いや、この作品なりに鎖国の内情を描いているのだが、明かされる真相はスカスカの雑なもので、劇中に見られるのは、日本でも ごく狭い範囲の出来事に限られている。
 これなら、「八丈島鎖国」ぐらいで十分だったんじゃなかろうか…それが映画のアオリ文句としてガツンと機能するかどうかは疑問だけど(八丈島の人ごめんなさい)。

 主人公らが直面する事態や敵を大きく設定し過ぎると、映画に現実感が無くなり、観客は自分と切り離された世界の出来事に思ってしまい、「ふーん」以上の反応を引き出しづらくなる。
 これだけ現実の日本と隔絶しているなら、いっそ、舞台を架空の世界にした方が納得させ易かったろう。
 『APPLESEED』は、そこいらを比較的上手くコントロール出来ていたように思うが、この作品では失敗。
 「孤立を恐れず、世界に対し断固とした姿勢を見せる日本」と「日本とモメる事を恐れ、日和見主義で通したいアメリカ」という、現実と正反対の国家関係は、有り得ないと思いつつ何だか可笑しかったけど。

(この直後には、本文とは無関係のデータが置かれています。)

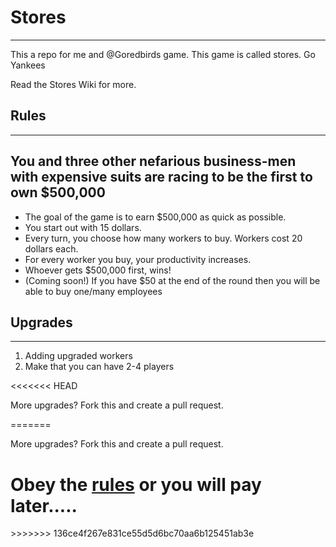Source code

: # Stores
<hr/>
This a repo for me and @Goredbirds game. This game is called stores. Go Yankees

Read the Stores Wiki for more.

## Rules
<hr/>
<h2>You and three other nefarious business-men with expensive suits are racing to be the first to own $500,000</h2>
<ul id="rules">
<li>The goal of the game is to earn $500,000 as quick as possible.</li>
<li>You start out with 15 dollars.</li>
<li>Every turn, you choose how many workers to buy. Workers cost 20 dollars each.</li>
<li>For every worker you buy, your productivity increases.</li>
<li>Whoever gets $500,000 first, wins!</li>
<li>(Coming soon!) If you have $50 at the end of the round then you will be able to buy one/many employees</li>
</ul>

## Upgrades
<hr/>
<ol>
<li>Adding upgraded workers</li>
<li>Make that you can have 2-4 players</li>
</ol>
<<<<<<< HEAD
<p>More upgrades? Fork this and create a pull request.</p>
=======
<p>More upgrades? Fork this and create a pull request.</p>
<h1>Obey the <a href="#rules">rules</a> or you will pay later.....</h1>
>>>>>>> 136ce4f267e831ce55d5d6bc70aa6b125451ab3e

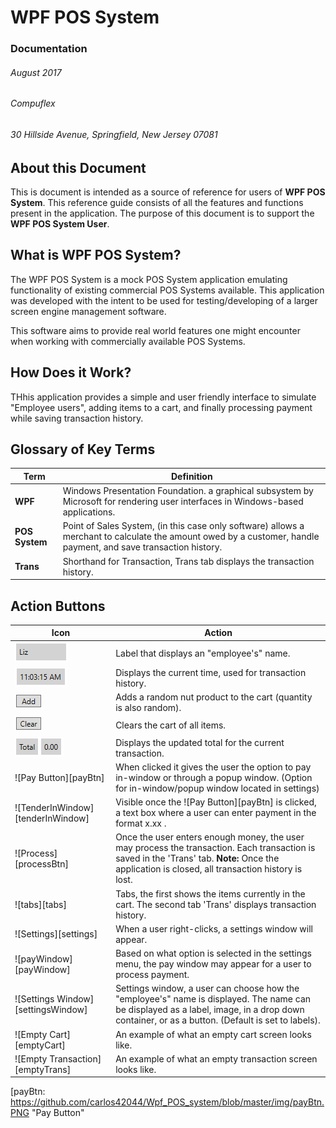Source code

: # WPF POS System
### Documentation
###### August 2017
###### Compuflex
###### 30 Hillside Avenue, Springfield, New Jersey 07081


## About this Document
This is document is intended as a source of reference for users of __WPF POS System__. This reference guide consists of all the features and functions present in the application. 
The purpose of this document is to support the **WPF POS System User**.

## What is WPF POS System?
The WPF POS System is a mock POS System application emulating functionality of existing commercial POS Systems available. This application was developed with the intent to be used for testing/developing of a larger screen engine management software.

This software aims to provide real world features one might encounter when working with commercially available POS Systems.

## How Does it Work?
THhis application provides a simple and user friendly interface to simulate "Employee users", adding items to a cart, and finally processing payment while saving transaction history.

## Glossary of Key Terms
| **Term**       | Definition                                                                                                                                                      |
|----------------|-----------------------------------------------------------------------------------------------------------------------------------------------------------------|
| **WPF**        | Windows Presentation Foundation. a graphical subsystem by Microsoft for rendering user interfaces in Windows-based applications.                                |
| **POS System** | Point of Sales System, (in this case only software) allows a merchant to calculate the amount owed by a customer, handle payment, and save transaction history. |
| **Trans**      | Shorthand for Transaction, Trans tab displays the transaction history. |

## Action Buttons
| Icon                               | Action                                                                                                                                                                                            |
|------------------------------------|---------------------------------------------------------------------------------------------------------------------------------------------------------------------------------------------------|
| ![Name Label][label]               | Label that displays an "employee's" name.                                                                                                                                                         |
| ![Time Label][timeStamp]           | Displays the current time, used for transaction history.                                                                                                                                          |
| ![Add Button][addBtn]              | Adds a random nut product to the cart (quantity is also random).                                                                                                                                  |
| ![Clear Button][clearBtn]          | Clears the cart of all items.                                                                                                                                                                     |
| ![Total Label][totalLabel]         | Displays the updated total for the current transaction.                                                                                                                                           |
| ![Pay Button][payBtn]              | When clicked it gives the user the option to pay in-window or through a popup window. (Option for in-window/popup window located in settings)                                                     |
| ![TenderInWindow][tenderInWindow]  | Visible once the ![Pay Button][payBtn] is clicked, a text box where a user can enter payment in the format x.xx .                                                                                 |
| ![Process][processBtn]             | Once the user enters enough money, the user may process the transaction. Each transaction is saved in the 'Trans' tab. **Note:** Once the application is closed, all transaction history is lost. |
| ![tabs][tabs]                      | Tabs, the first shows the items currently in the cart. The second tab 'Trans' displays transaction history.                                                                                       |
| ![Settings][settings]              | When a user right-clicks, a settings window will appear.                                                                                                                                          |
| ![payWindow][payWindow]            | Based on what option is selected in the settings menu, the pay window may appear for a user to process payment.                                                                                   |
| ![Settings Window][settingsWindow] | Settings window, a user can choose how the "employee's" name is displayed. The name can be displayed as a label, image, in a drop down container, or as a button. (Default is set to labels).     |
| ![Empty Cart][emptyCart]           | An example of what an empty cart screen looks like.                                                                                                                                               |
| ![Empty Transaction][emptyTrans]   | An example of what an empty transaction screen looks like.                                                                                                                                        |


[label]: https://github.com/carlos42044/Wpf_POS_system/blob/master/img/label.PNG "Label"
[timeStamp]: https://github.com/carlos42044/Wpf_POS_system/blob/master/img/timeStamp.PNG "Time Stamp"
[addBtn]: https://github.com/carlos42044/Wpf_POS_system/blob/master/img/addBtn.PNG "Add Button"
[clearBtn]: https://github.com/carlos42044/Wpf_POS_system/blob/master/img/clearBtn.PNG "Clear Button"
[totalLabel]: https://github.com/carlos42044/Wpf_POS_system/blob/master/img/totalLabel.PNG "Total Label"
[payBtn: https://github.com/carlos42044/Wpf_POS_system/blob/master/img/payBtn.PNG "Pay Button"



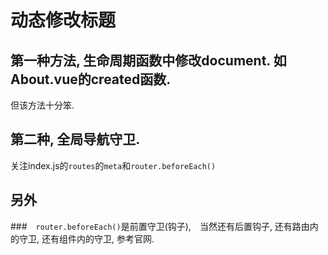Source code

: # 动态修改标题

## 第一种方法, 生命周期函数中修改document. 如About.vue的created函数. 

但该方法十分笨. 

## 第二种, 全局导航守卫. 

关注index.js的`routes`的`meta`和`router.beforeEach()`

## 另外 

###　`router.beforeEach()`是前置守卫(钩子),　当然还有后置钩子, 还有路由内的守卫, 还有组件内的守卫, 参考官网. 
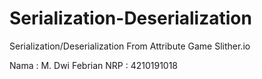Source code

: # Serialization-Deserialization
Serialization/Deserialization From Attribute Game Slither.io

Nama : M. Dwi Febrian
NRP : 4210191018
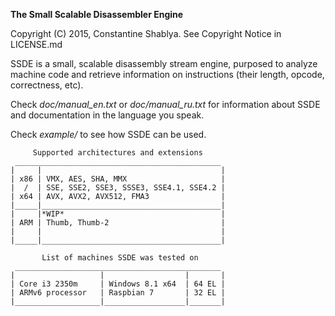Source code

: **The Small Scalable Disassembler Engine**

Copyright (C) 2015, Constantine Shablya. See Copyright Notice in LICENSE.md

SSDE is a small, scalable disassembly stream engine, purposed to analyze
machine code and retrieve information on instructions (their length, opcode,
correctness, etc).

Check _doc/manual_en.txt_ or _doc/manual_ru.txt_ for information about SSDE
and documentation in the language you speak.

Check _example/_ to see how SSDE can be used.

         Supported architectures and extensions
	 ______________________________________________
	|     |                                        |
	| x86 | VMX, AES, SHA, MMX                     |
	|  /  | SSE, SSE2, SSE3, SSSE3, SSE4.1, SSE4.2 |
	| x64 | AVX, AVX2, AVX512, FMA3                |
	|_____|________________________________________|
	|     |*WIP*                                   |
	| ARM | Thumb, Thumb-2                         |
	|     |                                        |
	|_____|________________________________________|

           List of machines SSDE was tested on
	 ______________________________________________
	|                   |                  |       |
	| Core i3 2350m     | Windows 8.1 x64  | 64 EL |
	| ARMv6 processor   | Raspbian 7       | 32 EL |
	|___________________|__________________|_______|
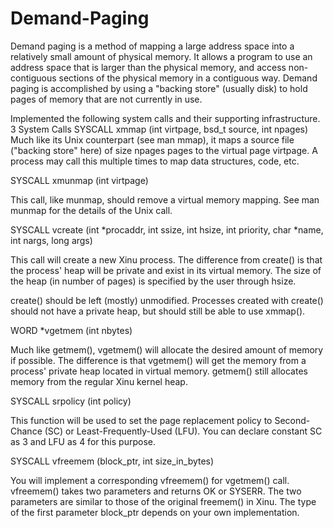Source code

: # Demand-Paging

Demand paging is a method of mapping a large address space into a relatively small amount of physical memory. It allows a program to use an address space that is larger than the physical memory, and access non-contiguous sections of the physical memory in a contiguous way. Demand paging is accomplished by using a "backing store" (usually disk) to hold pages of memory that are not currently in use.

Implemented the following system calls and their supporting infrastructure.
3 System Calls
SYSCALL xmmap (int virtpage, bsd_t source, int npages)
Much like its Unix counterpart (see man mmap), it maps a source file ("backing store" here) of size npages pages to the virtual page virtpage. A process may call this multiple times to map data structures, code, etc.

SYSCALL xmunmap (int virtpage)

This call, like munmap, should remove a virtual memory mapping. See man munmap for the details of the Unix call.

SYSCALL vcreate (int *procaddr, int ssize, int hsize, int priority, char *name, int nargs, long args)

This call will create a new Xinu process. The difference from create() is that the process' heap will be private and exist in its virtual memory. 
The size of the heap (in number of pages) is specified by the user through hsize.

create() should be left (mostly) unmodified. Processes created with create() should not have a private heap, but should still be able to use xmmap().

WORD *vgetmem (int nbytes)

Much like getmem(), vgetmem() will allocate the desired amount of memory if possible. The difference is that vgetmem() will get the memory from a process' private heap located in virtual memory. getmem() still allocates memory from the regular Xinu kernel heap.

SYSCALL srpolicy (int policy)

This function will be used to set the page replacement policy to Second-Chance (SC) or Least-Frequently-Used (LFU). You can declare constant SC as 3 and LFU as 4 for this purpose.

SYSCALL vfreemem (block_ptr, int size_in_bytes)

You will implement a corresponding vfreemem() for vgetmem() call. vfreemem() takes two parameters and returns OK or SYSERR. The two parameters are similar to those of the original freemem() in Xinu. The type of the first parameter block_ptr depends on your own implementation.
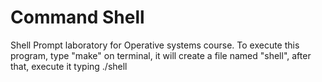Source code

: # Command Shell

Shell Prompt laboratory for Operative systems course.
To execute this program, type "make" on terminal, it will create a file named "shell", after that, execute it typing ./shell
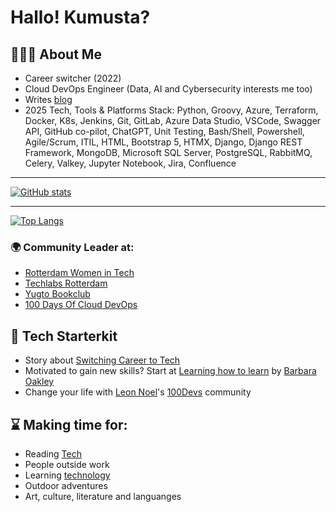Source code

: # Hallo! Kumusta?

## 👩🏻‍💻 About Me
- Career switcher (2022)
- Cloud DevOps Engineer (Data, AI and Cybersecurity interests me too)
- Writes [blog](https://anj.hashnode.dev/)
- 2025 Tech, Tools & Platforms Stack: Python, Groovy, Azure, Terraform, Docker, K8s, Jenkins, Git, GitLab, Azure Data Studio, VSCode, Swagger API, GitHub co-pilot, ChatGPT, Unit Testing, Bash/Shell, Powershell, Agile/Scrum, ITIL, HTML, Bootstrap 5, HTMX, Django, Django REST Framework, MongoDB, Microsoft SQL Server, PostgreSQL, RabbitMQ, Celery, Valkey, Jupyter Notebook, Jira, Confluence
---------
[![GitHub stats](https://github-readme-stats.vercel.app/api?username=agcdtmr)](https://github.com/anuraghazra/github-readme-stats)

---------
[![Top Langs](https://github-readme-stats.vercel.app/api/top-langs/?username=agcdtmr&layout=compact&theme=vision-friendly-dark)](https://github.com/anuraghazra/github-readme-stats)


### 🌍 Community Leader at:

- [Rotterdam Women in Tech](https://www.meetup.com/nl-NL/rotterdam-women-in-tech/)
- [Techlabs Rotterdam](https://www.linkedin.com/company/techlabs-rotterdam/)
- [Yugto Bookclub](https://yugtobookclub.substack.com/)
- [100 Days Of Cloud DevOps](https://github.com/agcdtmr/100DaysOfCloudDevOps)
  
## 🚀 Tech Starterkit
- Story about [Switching Career to Tech](https://anj.hashnode.dev/diy-hacks-switching-career-to-tech)
- Motivated to gain new skills? Start at [Learning how to learn](https://www.coursera.org/learn/learning-how-to-learn) by [Barbara Oakley](https://barbaraoakley.com/)
- Change your life with [Leon Noel](https://leonnoel.com/)'s [100Devs](https://leonnoel.com/100devs/) community


## ⌛ Making time for:

- Reading [Tech](https://github.com/agcdtmr/women-in-tech-books/blob/main/README.md)
- People outside work
- Learning [technology](https://github.com/agcdtmr/learning-publicly/blob/main/README.md)
- Outdoor adventures
- Art, culture, literature and languanges


<!-- 



## 🚧 Projects
A mix of personal and freelance projects, so far
- Mini [coding challenges](https://github.com/agcdtmr/curly-octo-broccoli)
- [Cloud Engineering Project](https://github.com/agcdtmr/techgrounds-anj-dtmr) at Techgrounds
- Finished with Merit award for an intensive [Software Engineering](https://github.com/agcdtmr/cfg_group_project/blob/main/Certificate%2012.04.23.pdf) and [React Native Mobile Development](https://github.com/agcdtmr/christmas-travel/blob/main/Certificate.pdf) course at [CFG](https://codefirstgirls.com/)
- [100-hour project](https://github.com/agcdtmr/100hr-project-others) of [100Devs Agency](https://leonnoel.com/100devs/) (community-taught) Full-Stack Software Engineers
- Exploring [Data](https://github.com/agcdtmr/data)
- Learning [C](https://github.com/agcdtmr/exploring-c) to fulfill my curiosity
- [SQL](https://github.com/agcdtmr/sql-projects) Trials
- A piece of [Python](https://github.com/agcdtmr/learning-python-again)




## ❤️‍🔥 I’m passionate about (in no particular order):
- Diversity, Equity, and Inclusion
- Learning
- Psychology 
- Management: Planning, Organizing, Leading
- Community Building
- Reading
- Mental Health
- Data (especially about how datas of women are currently used, not at all used and ‘biasedly’ used)
- Tech development affecting societal evolution


>> Goede beheersing van de Nederlandse taal (B2/C1 niveau)
>> Writing documentation and technical blogs
>> Role and growth of technology in societal growth
>> Development of local businesses
>> Community involvement and outreach
>> Learning foreign languages

-->
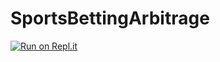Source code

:# SportsBettingArbitrage
[![Run on Repl.it](https://repl.it/badge/github/zaltaie/SportsBettingArbitrage)](https://repl.it/github/zaltaie/SportsBettingArbitrage)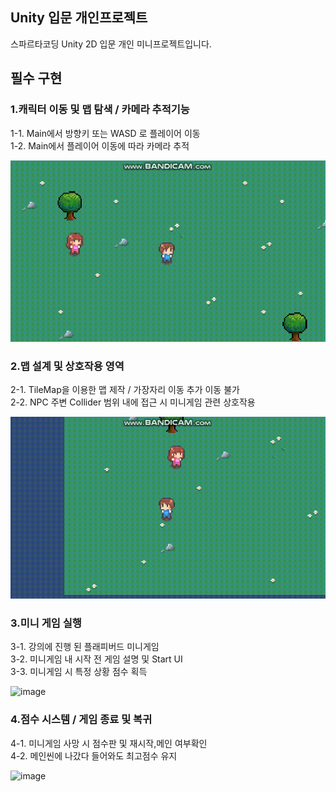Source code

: ## Unity 입문 개인프로젝트

스파르타코딩 Unity 2D 입문 개인 미니프로젝트입니다.  

## 필수 구현

### 1.캐릭터 이동 및 맵 탐색  / 카메라 추적기능  

1-1. Main에서  방향키 또는 WASD 로 플레이어 이동  
1-2. Main에서 플레이어 이동에 따라 카메라 추적  

![image](/README/move.gif)  

### 2.맵 설계 및 상호작용 영역  

2-1. TileMap을 이용한 맵 제작 / 가장자리 이동 추가 이동 불가  
2-2. NPC 주변 Collider 범위 내에 접근 시 미니게임 관련 상호작용  

![image](/README/npc.gif)  

### 3.미니 게임 실행  

3-1. 강의에 진행 된 플래피버드 미니게임  
3-2. 미니게임 내 시작 전 게임 설명 및 Start UI  
3-3. 미니게임 시 특정 상황 점수 획득  

![image](/README/minigame.gif)

### 4.점수 시스템 / 게임 종료 및 복귀  

4-1. 미니게임 사망 시 점수판 및 재시작,메인 여부확인  
4-2. 메인씬에 나갔다 들어와도 최고점수 유지

![image](/README/score.gif)
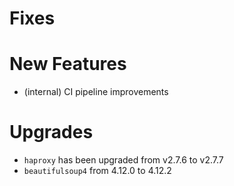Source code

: # Fixes

# New Features
- (internal) CI pipeline improvements

# Upgrades
- `haproxy` has been upgraded from v2.7.6 to v2.7.7
- `beautifulsoup4` from 4.12.0 to 4.12.2
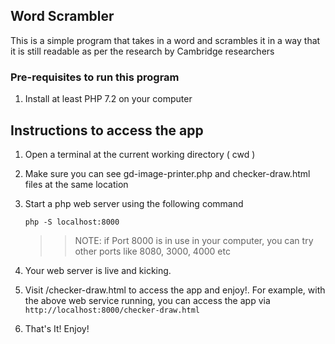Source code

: ## Word Scrambler
This is a simple program that takes in a word and scrambles it in a way that it is still readable as per the research by Cambridge researchers

### Pre-requisites to run this program
1. Install at least PHP 7.2 on your computer

## Instructions to access the app
1. Open a terminal at the current working directory ( cwd )
2. Make sure you can see gd-image-printer.php and checker-draw.html files at the same location
3. Start a php web server using the following command
    
    `php -S localhost:8000`
    
    >> NOTE: if Port 8000 is in use in your computer, you can try other ports like 8080, 3000, 4000 etc
    
 4. Your web server is live and kicking. 
 5. Visit /checker-draw.html to access the app and enjoy!. For example, with the above web service running, you can access the app via
    `http://localhost:8000/checker-draw.html`
    
 6. That's It! Enjoy!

 「ある事態」に陥っている日本の内情に対し、ヒロインは有効な手を打つことが出来ず、結局は「悪のボスを倒す」といった分かり易いレベルの作劇に終始する。
ボスが背負うドラマも安っぽく…日本鎖国、という異常事態の中心に居座る悪役としては、余りにも どうでも良い。
 こればかりのアクションを描きたいのなら、ストーリーは「ロボット犯罪組織と捜査官の戦い」ぐらいに抑えて構わないのでは?
 風呂敷を広げすぎたため、多数の綻びが生じ、キレイに畳む事も出来ず、肝心のアクションシーンを楽しんでもらう前に観客の頭を不満と疑問符で一杯にしてしまった。

 頑張って作り上げられた拘りの画面が勿体ない、「語りたい事・見せたい物・感じ取って欲しいテーマ」の絞り込みを怠った映画。
 この高い技術の器に、どんな凄い物語でも盛り込む事が出来たはずなのに…と思うと、ひたすら勿体ない。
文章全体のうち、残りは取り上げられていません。